• [WHAT YOU HAVE TO DO]:
Which of the lines below holds the string "saved"? Copy every line that does.

┏━━

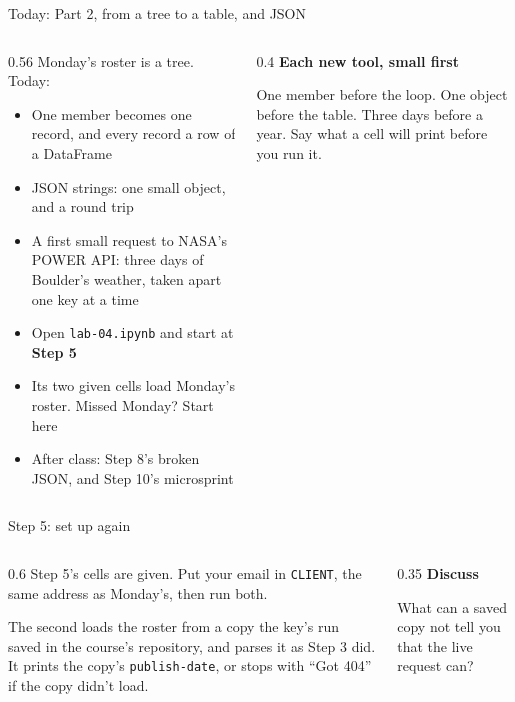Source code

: \documentclass[9pt,aspectratio=169]{beamer}
\begin{document}
\begin{frame}{Today: Part 2, from a tree to a table, and JSON}
    \begin{columns}[T]
        \begin{column}{0.56\textwidth}
            Monday's roster is a tree. Today:
            \begin{itemize}\small
                \item One member becomes one record, and every record a row of a DataFrame
                \item JSON strings: one small object, and a round trip
                \item A first small request to NASA's POWER API: three days of Boulder's weather, taken apart one key at a time
            \end{itemize}

            \medskip
            \begin{itemize}\small
                \item Open \texttt{lab-04.ipynb} and start at \textbf{Step 5}
                \item Its two given cells load Monday's roster. Missed Monday? Start here
                \item After class: Step 8's broken JSON, and Step 10's microsprint
            \end{itemize}
        \end{column}
        \begin{column}{0.4\textwidth}
            \textbf{Each new tool, small first}\\[2pt]
            {\footnotesize One member before the loop. One object before the table. Three days before a year. Say what a cell will print before you run it.\par}
        \end{column}
    \end{columns}
\end{frame}

\begin{frame}{Step 5: set up again}
    \begin{columns}[T]
        \begin{column}{0.6\textwidth}
            Step 5's cells are given. Put your email in \texttt{CLIENT}, the same address as Monday's, then run both.

            \medskip
            The second loads the roster from a copy the key's run saved in the course's repository, and parses it as Step 3 did. It prints the copy's \texttt{publish-date}, or stops with ``Got 404'' if the copy didn't load.
        \end{column}
        \begin{column}{0.35\textwidth}
            \textbf{Discuss}\\[2pt]
            {\footnotesize What can a saved copy not tell you that the live request can?\par}
        \end{column}
    \end{columns}
\end{frame}
\end{document}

┗━━

• [ANSWER FOR THE TASK]:
            The second loads the roster from a copy the key's run saved in the course's repository, and parses it as Step 3 did. It prints the copy's \texttt{publish-date}, or stops with ``Got 404'' if the copy didn't load.
            {\footnotesize What can a saved copy not tell you that the live request can?\par}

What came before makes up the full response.